彼は東普末期から南朝 劉宋の5代前廃帝の時代に活躍した人物です。

日本では古墳時代になります。

家族

父:不明
母:不明
妻:不明

子供:沈文叔、沈文季、沈文耀

 

普(東普)時代

東普末期の386年。呉興武康(現在の中国浙江省湖州市)で生まれました。

武康の沈氏は古くから江南の地に住み続けている地元の豪族でした。

東普では華北からやってきた東普王族の司馬氏や琅邪王氏、謝氏が大きな力をもっていて。このころになると沈氏は新しい名家に押され気味でした。

沈慶之は若いころから勇猛果敢で知られていました。

402年。孫恩が反乱を起こしました。

沈慶之は20歳ごろの歳でしたが一族を率いて反乱軍と戦いました。

しかし反乱の被害は大きく、武康県の人々は逃げてしまって荒れ果てました。沈慶之は自分で田畑を耕して生計をたてました。

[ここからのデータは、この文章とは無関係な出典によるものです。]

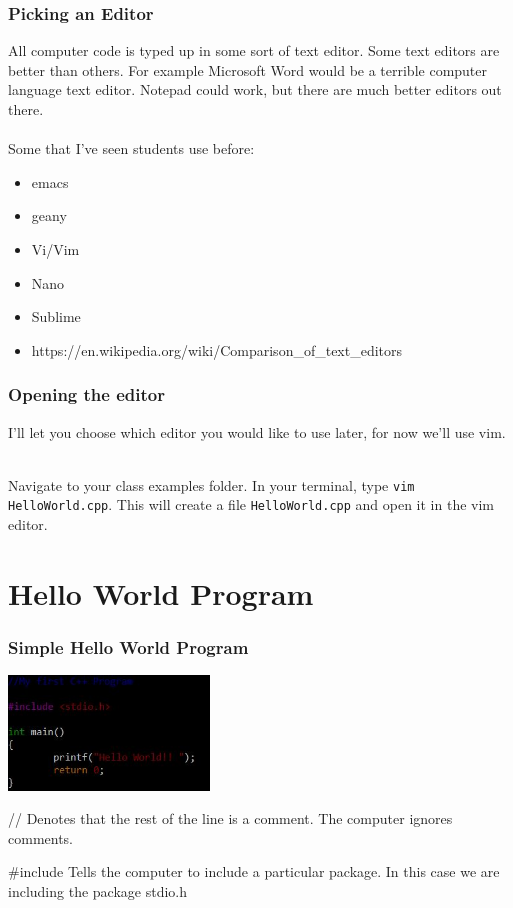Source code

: \documentclass{if-beamer}
\begin{document}
\begin{frame}
\frametitle{Picking an Editor}
All computer code is typed up in some sort of text editor. Some text editors are better than others. For example Microsoft Word would be a terrible computer language text editor. Notepad could work, but there are much better editors out there. \\~\\
Some that I've seen students use before: 
\begin{itemize}
	\item emacs
	\item geany
	\item Vi/Vim
	\item Nano
	\item Sublime
	\item https://en.wikipedia.org/wiki/Comparison\_of\_text\_editors
\end{itemize}
\end{frame}

\begin{frame}
\frametitle{Opening the editor}
I'll let you choose which editor you would like to use later, for now we'll use vim. \\~\

Navigate to your class examples folder. In your terminal, type \texttt{vim HelloWorld.cpp}. This will create a file \texttt{HelloWorld.cpp} and open it in the vim editor. 

\end{frame}

\section{Hello World Program}

\begin{frame}
\frametitle{Simple Hello World Program}
\includegraphics[width = 0.4\textwidth]{figures/HelloWorld.jpg}
\begin{block}{//}
Denotes that the rest of the line is a comment. The computer ignores comments. 
\end{block}
\begin{block}{\#include}
Tells the computer to include a particular package. In this case we are including the package stdio.h
\end{block}
\end{frame}
\end{document}
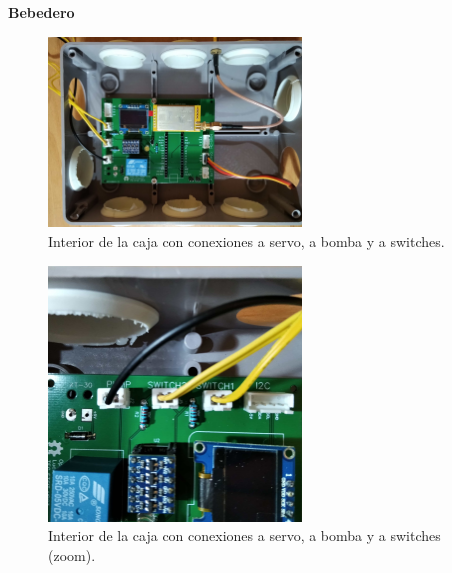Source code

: \documentclass[12pt]{article}
\begin{document}
	\pagebreak
	
	\noindent \textbf{Bebedero} \\

	\begin{figure}[h]
		\begin{center}
			\includegraphics[width=0.6\textwidth]{img/Fotos bebedero/caja_bomba_conexion_rotated.jpg}
			\caption{Interior de la caja con conexiones a servo, a bomba y a switches.}
			\label{Prototipo: bebedero conexiones}
		\end{center}
	\end{figure}

	\pagebreak
	
	\begin{figure}[h]
		\begin{center}
			\includegraphics[width=0.6\textwidth]{img/Fotos bebedero/caja_bomba_conexion_zoom.jpg}
			\caption{Interior de la caja con conexiones a servo, a bomba y a switches (zoom).}
			\label{Prototipo: bebedero conexiones (zoom)}
		\end{center}
	\end{figure}

	\pagebreak
	
\end{document}
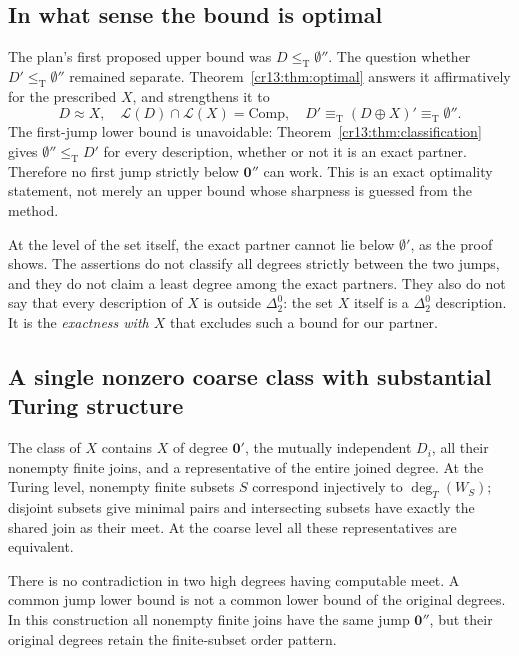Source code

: \documentclass[11pt,letterpaper]{article}
\theoremstyle{definition}
\theoremstyle{remark}\newtheorem{remark}[theorem]{Remark}
\numberwithin{equation}{section}
\newcommand{\leT}{\leq_{\mathrm T}}
\newcommand{\eqT}{\equiv_{\mathrm T}}
\newcommand{\Low}{\mathcal L}
\newcommand{\Comp}{\mathrm{Comp}}
\newcommand{\zero}{\mathbf 0}
\begin{document}
\subsection{In what sense the bound is optimal}
The plan's first proposed upper bound was $D\leT\emptyset''$. The question whether $D'\leT\emptyset''$ remained separate. Theorem~\ref{cr13:thm:optimal} answers it affirmatively for the prescribed $X$, and strengthens it to
\begin{equation}\label{cr13:eq:singlec6}
 D\approx X,\quad \Low(D)\cap\Low(X)=\Comp,
 \quad D'\eqT(D\oplus X)'\eqT\emptyset''.
\end{equation}
The first-jump lower bound is unavoidable: Theorem~\ref{cr13:thm:classification} gives $\emptyset''\leT D'$ for every description, whether or not it is an exact partner. Therefore no first jump strictly below $\zero''$ can work. This is an exact optimality statement, not merely an upper bound whose sharpness is guessed from the method.

At the level of the set itself, the exact partner cannot lie below $\emptyset'$, as the proof shows. The assertions do not classify all degrees strictly between the two jumps, and they do not claim a least degree among the exact partners. They also do not say that every description of $X$ is outside $\Delta^0_2$: the set $X$ itself is a $\Delta^0_2$ description. It is the \emph{exactness with $X$} that excludes such a bound for our partner.

\subsection{A single nonzero coarse class with substantial Turing structure}
The class of $X$ contains $X$ of degree $\zero'$, the mutually independent $D_i$, all their nonempty finite joins, and a representative of the entire joined degree. At the Turing level, nonempty finite subsets $S$ correspond injectively to $\deg_T(W_S)$; disjoint subsets give minimal pairs and intersecting subsets have exactly the shared join as their meet. At the coarse level all these representatives are equivalent.

There is no contradiction in two high degrees having computable meet. A common jump lower bound is not a common lower bound of the original degrees. In this construction all nonempty finite joins have the same jump $\zero''$, but their original degrees retain the finite-subset order pattern.
\end{document}
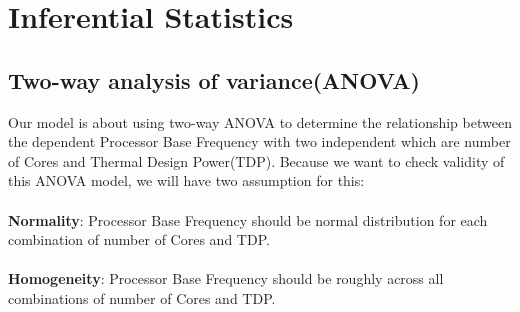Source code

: \section{Inferential Statistics}
\subsection{Two-way analysis of variance(ANOVA)}
Our model is about using two-way ANOVA to determine the relationship between the dependent Processor Base Frequency with two independent which are number of Cores and Thermal Design Power(TDP). Because we want to check validity of this ANOVA model, we will have two assumption for this:\\
\\
\textbf{Normality}: Processor Base Frequency should be normal distribution for each combination of number of Cores and TDP.\\
\\
\textbf{Homogeneity}: Processor Base Frequency should be roughly across all combinations of number of Cores and TDP.
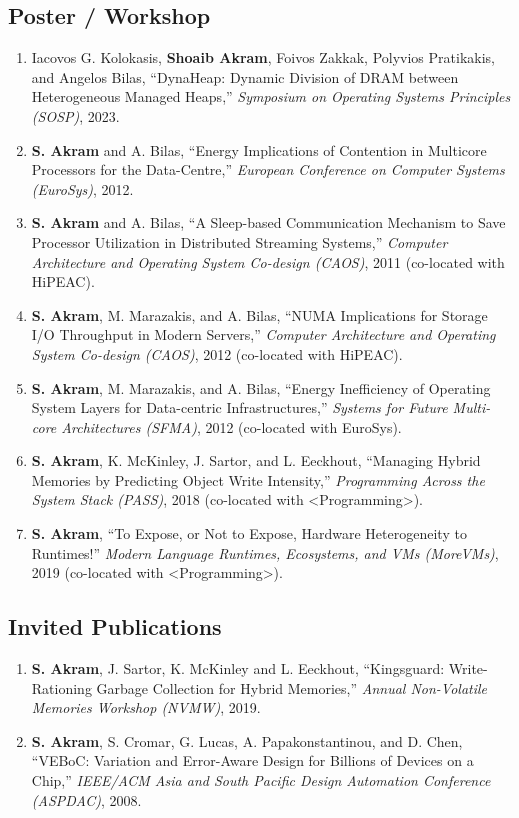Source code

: \documentclass[11pt,a4paper,sans]{moderncv}
\begin{document}
\subsection{Poster / Workshop}
{\small
\begin{enumerate}
\item Iacovos G. Kolokasis, \textbf{Shoaib Akram}, Foivos Zakkak, Polyvios Pratikakis, and Angelos Bilas, ``DynaHeap: Dynamic Division of DRAM between Heterogeneous Managed Heaps,'' \emph{Symposium on Operating Systems Principles (SOSP)}, 2023.
\item \textbf{S. Akram} and A. Bilas, ``Energy Implications of Contention in Multicore Processors for the Data-Centre,'' \emph{European Conference on Computer Systems (EuroSys)}, 2012.
\item \textbf{S. Akram} and A. Bilas, ``A Sleep-based Communication Mechanism to Save Processor Utilization in Distributed Streaming Systems,'' \emph{Computer Architecture and Operating System Co-design (CAOS)}, 2011 (co-located with HiPEAC).
\item \textbf{S. Akram}, M. Marazakis, and A. Bilas, ``NUMA Implications for Storage I/O Throughput in Modern Servers,'' \emph{Computer Architecture and Operating System Co-design (CAOS)}, 2012 (co-located with HiPEAC). 
\item \textbf{S. Akram}, M. Marazakis, and A. Bilas, ``Energy Inefficiency of Operating System Layers for Data-centric Infrastructures,'' \emph{Systems for Future Multi-core Architectures (SFMA)}, 2012 (co-located with EuroSys).
\item \textbf{S. Akram}, K. McKinley, J. Sartor, and L. Eeckhout, ``Managing Hybrid Memories by Predicting Object Write Intensity,'' \emph{Programming Across the System Stack (PASS)}, 2018 (co-located with \textless Programming\textgreater). 
\item \textbf{S. Akram}, ``To Expose, or Not to Expose, Hardware Heterogeneity to Runtimes!'' \emph{Modern Language Runtimes, Ecosystems, and VMs (MoreVMs)}, 2019 (co-located with \textless Programming\textgreater).
\end{enumerate}
}

\subsection{Invited Publications}
{\small
\begin{enumerate}
\item \textbf{S. Akram}, J. Sartor, K. McKinley and L. Eeckhout, ``Kingsguard: Write-Rationing Garbage Collection for Hybrid Memories,'' \emph{Annual Non-Volatile Memories Workshop (NVMW)}, 2019. 
\item \textbf{S. Akram}, S. Cromar, G. Lucas, A. Papakonstantinou, and D. Chen, ``VEBoC: Variation and Error-Aware Design for Billions of Devices on a Chip,'' \emph{IEEE/ACM Asia and South Pacific Design Automation Conference (ASPDAC)}, 2008.
\end{enumerate}
}
\end{document}
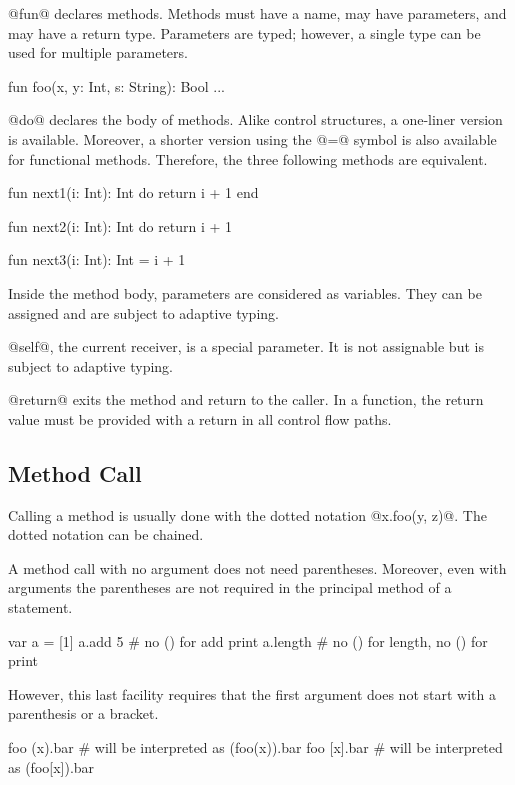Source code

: @fun@ declares methods.
Methods must have a name, may have parameters, and may have a return type.
Parameters are typed; however, a single type can be used for multiple parameters.
\begin{lst}
fun foo(x, y: Int, s: String): Bool ...
\end{lst}

@do@ declares the body of methods.
Alike control structures, a one-liner version is available.
Moreover, a shorter version using the @=@ symbol is also available for functional methods.
Therefore, the three following methods are equivalent. 
\begin{lst}
fun next1(i: Int): Int
do
	return i + 1
end

fun next2(i: Int): Int do return i + 1

fun next3(i: Int): Int = i + 1
\end{lst}

Inside the method body, parameters are considered as variables.
They can be assigned and are subject to adaptive typing.

@self@, the current receiver, is a special parameter.
It is not assignable but is subject to adaptive typing.

@return@ exits the method and return to the caller.
In a function, the return value must be provided with a return in all control flow paths.

\subsection{Method Call}\label{call}

Calling a method is usually done with the dotted notation @x.foo(y, z)@.
The dotted notation can be chained.

A method call with no argument does not need parentheses.
Moreover, even with arguments the parentheses are not required in the principal method of a statement.
\begin{lst}
var a = [1]
a.add 5 # no () for add
print a.length # no () for length, no () for print
\end{lst}

However, this last facility requires that the first argument does not start with a parenthesis or a bracket.
\begin{lst}
foo (x).bar # will be interpreted as (foo(x)).bar
foo [x].bar # will be interpreted as (foo[x]).bar
\end{lst}

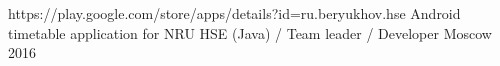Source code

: \begin{cventries}

\cventry
{https://play.google.com/store/apps/details?id=ru.beryukhov.hse} %
{Android timetable application for NRU HSE (Java) / Team leader / Developer} %
{Moscow} %
{2016} %
{}













\end{cventries}
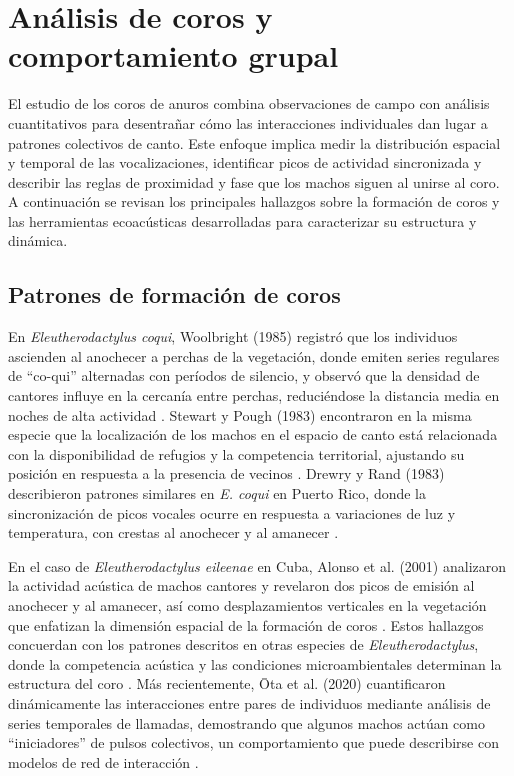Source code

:\section{Análisis de coros y comportamiento grupal}
\label{sec:analisis_coros}

El estudio de los coros de anuros combina observaciones de 
campo con análisis cuantitativos para desentrañar cómo las 
interacciones individuales dan lugar a patrones colectivos de 
canto. Este enfoque implica medir la distribución espacial y 
temporal de las vocalizaciones, identificar picos de actividad 
sincronizada y describir las reglas de proximidad y fase que 
los machos siguen al unirse al coro. A continuación se revisan 
los principales hallazgos sobre la formación de coros y las 
herramientas ecoacústicas desarrolladas para caracterizar su 
estructura y dinámica.


\subsection{Patrones de formación de coros} 
En \emph{Eleutherodactylus coqui}, Woolbright (1985) registró 
que los individuos ascienden al anochecer a perchas de la 
vegetación, donde emiten series regulares de “co-qui” 
alternadas con períodos de silencio, y observó que la 
densidad de cantores influye en la cercanía entre perchas, 
reduciéndose la distancia media en noches de alta actividad 
\cite{woolbright1985patterns}. Stewart y Pough (1983) encontraron en 
la misma especie que la localización de los machos en el 
espacio de canto está relacionada con la disponibilidad de 
refugios y la competencia territorial, ajustando su posición 
en respuesta a la presencia de vecinos \cite{stewart1983population}. 
Drewry y Rand (1983) describieron patrones similares en 
\emph{E. coqui} en Puerto Rico, donde la sincronización de 
picos vocales ocurre en respuesta a variaciones de luz y 
temperatura, con crestas al anochecer y al amanecer 
\cite{drewry1983characteristics}.  

En el caso de \emph{Eleutherodactylus eileenae} en Cuba, 
Alonso et al. (2001) analizaron la actividad acústica de 
machos cantores y revelaron dos picos de emisión al anochecer 
y al amanecer, así como desplazamientos verticales en la 
vegetación que enfatizan la dimensión espacial de la formación 
de coros \cite{alonso2001patrones}. Estos hallazgos concuerdan con 
los patrones descritos en otras especies de \emph{Eleutherodactylus}, 
donde la competencia acústica y las condiciones 
microambientales determinan la estructura del coro 
\cite{townsend1994reproductive}. Más recientemente, Ōta et al. (2020) 
cuantificaron dinámicamente las interacciones entre pares de 
individuos mediante análisis de series temporales de llamadas, 
demostrando que algunos machos actúan como “iniciadores” de 
pulsos colectivos, un comportamiento que puede describirse 
con modelos de red de interacción \cite{ota2020interaction}.  

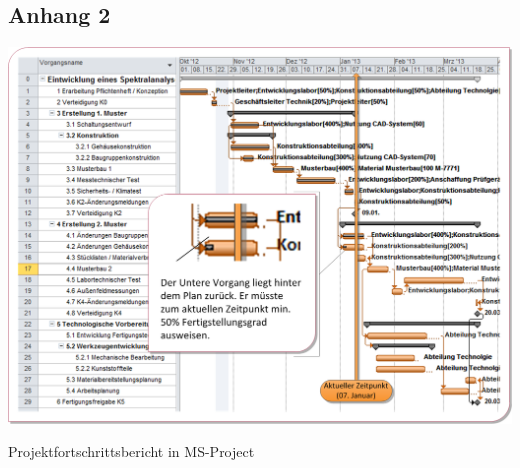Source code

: \subsection{Anhang 2}
\label{sec:Anhang2}
\includegraphics[width=1\textwidth]{Images/MSPfortschritt.png} 
\begin{center}
   Projektfortschrittsbericht in MS-Project
\end{center}
\newpage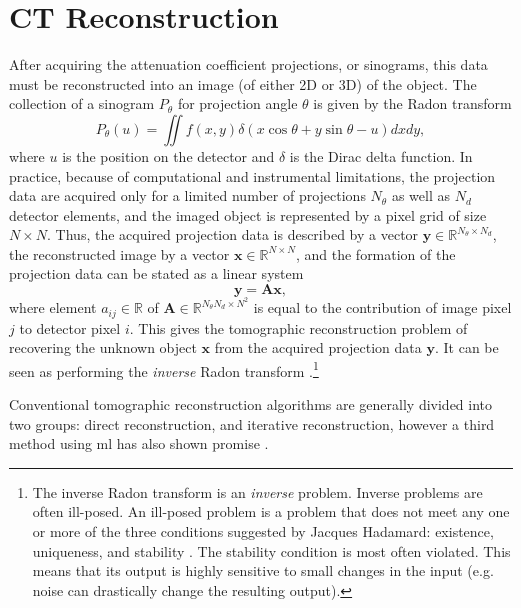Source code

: \section{CT Reconstruction}
\label{sec:ct:reconstruction}
After acquiring the attenuation coefficient projections, or sinograms, this data must be reconstructed into an image (of either 2D or 3D) of the object. The collection of a sinogram $P_\theta$ for projection angle $\theta$ is given by the Radon transform \cite{4307775,jimaging4110128}
\begin{equation}
    \label{eq:radontransform}
    P_\theta(u) = \iint f\left(x,y \right)\delta\left(x \cos \theta + y \sin \theta -u \right)dxdy,
\end{equation}
where $u$ is the position on the detector and $\delta$ is the Dirac delta function. In practice, because of computational and instrumental limitations, the projection data are acquired only for a limited number of projections $N_\theta$ as well as $N_d$ detector elements, and the imaged object is represented by a pixel grid of size $N \times N$. Thus, the acquired projection data is described by a vector $\bm{y} \in \mathbb{R}^{N_\theta \times N_d}$, the reconstructed image by a vector $\bm{x} \in \mathbb{R}^{N \times N}$, and the formation of the projection data can be stated as a linear system \cite{jimaging4110128}
\begin{equation}
    \label{eq:projectiondata}
    \bm{y} = \bm{A}\bm{x},
\end{equation}
where element $a_{ij} \in \mathbb{R}$ of $\bm{A} \in \mathbb{R}^{N_\theta N_d \times N^2}$ is equal to the contribution of image pixel $j$ to detector pixel $i$. This gives the tomographic reconstruction problem of recovering the unknown object $\bm{x}$ from the acquired projection data $\bm{y}$. It can be seen as performing the \textit{inverse} Radon transform \cite{KabanikhinIllVersed,GANrec}.\footnote{The inverse Radon transform is an \textit{inverse} problem. Inverse problems are often ill-posed. An ill-posed problem is a problem that does not meet any one or more of the three conditions suggested by Jacques Hadamard: existence, uniqueness, and stability \cite{KabanikhinIllVersed}. The stability condition is most often violated. This means that its output is highly sensitive to small changes in the input (e.g. noise can drastically change the resulting output). }

Conventional tomographic reconstruction algorithms are generally divided into two groups: direct reconstruction, and iterative reconstruction, however a third method using \gls{ml} has also shown promise \cite{GANrec}.

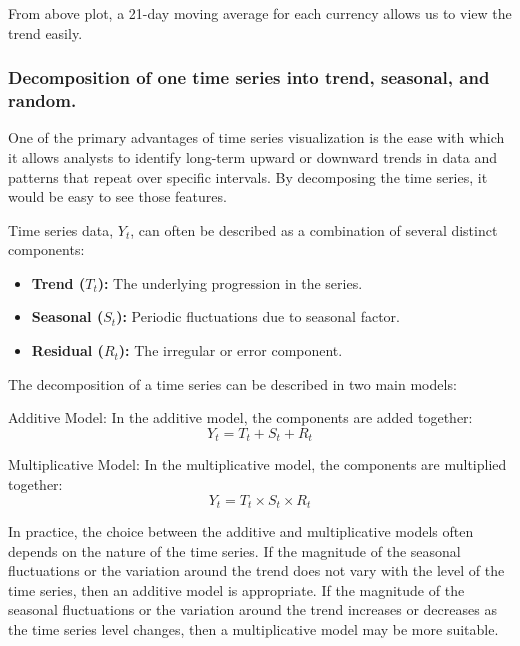 \documentclass{article}\usepackage[]{graphicx}\usepackage[]{xcolor}
\begin{document}
From above plot, a 21-day moving average for each currency allows us to view the trend easily.

\subsubsection{Decomposition of one time series into trend, seasonal, and random.}

One of the primary advantages of time series visualization is the ease with which it allows analysts to identify long-term upward or downward trends in data and patterns that repeat over specific intervals. By decomposing the time series, it would be easy to see those features.

Time series data, $Y_t$, can often be described as a combination of several distinct components:
\begin{itemize}
    \item \textbf{Trend ($T_t$):} The underlying progression in the series.
    \item \textbf{Seasonal ($S_t$):} Periodic fluctuations due to seasonal factor.
    \item \textbf{Residual ($R_t$):} The irregular or error component.
\end{itemize}

The decomposition of a time series can be described in two main models:

Additive Model:
In the additive model, the components are added together:
\[
Y_t = T_t + S_t + R_t
\]

Multiplicative Model:
In the multiplicative model, the components are multiplied together:
\[
Y_t = T_t \times S_t \times R_t
\]

In practice, the choice between the additive and multiplicative models often depends on the nature of the time series. If the magnitude of the seasonal fluctuations or the variation around the trend does not vary with the level of the time series, then an additive model is appropriate. If the magnitude of the seasonal fluctuations or the variation around the trend increases or decreases as the time series level changes, then a multiplicative model may be more suitable.
\end{document}
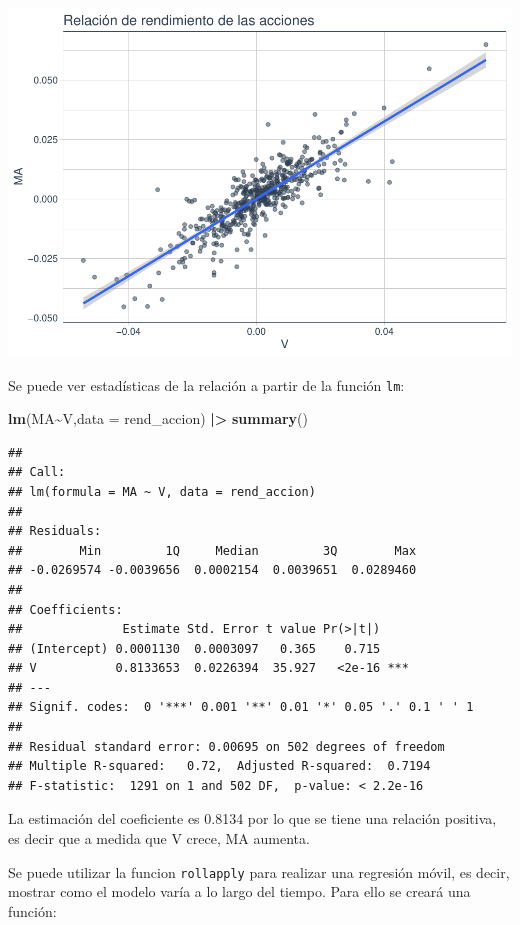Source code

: \documentclass[
]{book}
\newenvironment{Shaded}{\begin{snugshade}}{\end{snugshade}}
\newcommand{\AttributeTok}[1]{\textcolor[rgb]{0.13,0.29,0.53}{#1}}
\newcommand{\FunctionTok}[1]{\textcolor[rgb]{0.13,0.29,0.53}{\textbf{#1}}}
\newcommand{\NormalTok}[1]{#1}
\newcommand{\SpecialCharTok}[1]{\textcolor[rgb]{0.81,0.36,0.00}{\textbf{#1}}}
\begin{document}
\includegraphics{Libro_TidyQualityTools_files/figure-latex/unnamed-chunk-71-1.pdf}

Se puede ver estadísticas de la relación a partir de la función \texttt{lm}:

\begin{Shaded}
\begin{Highlighting}[]
\FunctionTok{lm}\NormalTok{(MA}\SpecialCharTok{\textasciitilde{}}\NormalTok{V,}\AttributeTok{data =}\NormalTok{ rend\_accion) }\SpecialCharTok{|\textgreater{}} \FunctionTok{summary}\NormalTok{()}
\end{Highlighting}
\end{Shaded}

\begin{verbatim}
## 
## Call:
## lm(formula = MA ~ V, data = rend_accion)
## 
## Residuals:
##        Min         1Q     Median         3Q        Max 
## -0.0269574 -0.0039656  0.0002154  0.0039651  0.0289460 
## 
## Coefficients:
##              Estimate Std. Error t value Pr(>|t|)    
## (Intercept) 0.0001130  0.0003097   0.365    0.715    
## V           0.8133653  0.0226394  35.927   <2e-16 ***
## ---
## Signif. codes:  0 '***' 0.001 '**' 0.01 '*' 0.05 '.' 0.1 ' ' 1
## 
## Residual standard error: 0.00695 on 502 degrees of freedom
## Multiple R-squared:   0.72,  Adjusted R-squared:  0.7194 
## F-statistic:  1291 on 1 and 502 DF,  p-value: < 2.2e-16
\end{verbatim}

La estimación del coeficiente es 0.8134 por lo que se tiene una relación positiva, es decir que a medida que V crece, MA aumenta.

Se puede utilizar la funcion \texttt{rollapply} para realizar una regresión móvil, es decir, mostrar como el modelo varía a lo largo del tiempo. Para ello se creará una función:
\end{document}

30歳のころ。襄陽にいる兄の沈敞之を頼って襄陽に向かいました。

兄の上司・趙倫之は沈慶之を高く評価しました。沈慶之は趙倫之の息子で竟陵太守をしている趙伯符の部下になりました。竟陵郡で何度も異民族と戦い手柄をたてました。

 

宋(劉宋)建国後

420年。武帝 劉裕が宋(劉宋)を建国。

421年。沈慶之は「殿中員外将軍」に昇進。

趙伯符とともに北伐(北魏との戦争)に従軍しました。ところが戦いの途中で趙伯符が病に倒れ前線を離れると沈慶之は檀道済の指揮下で戦いました。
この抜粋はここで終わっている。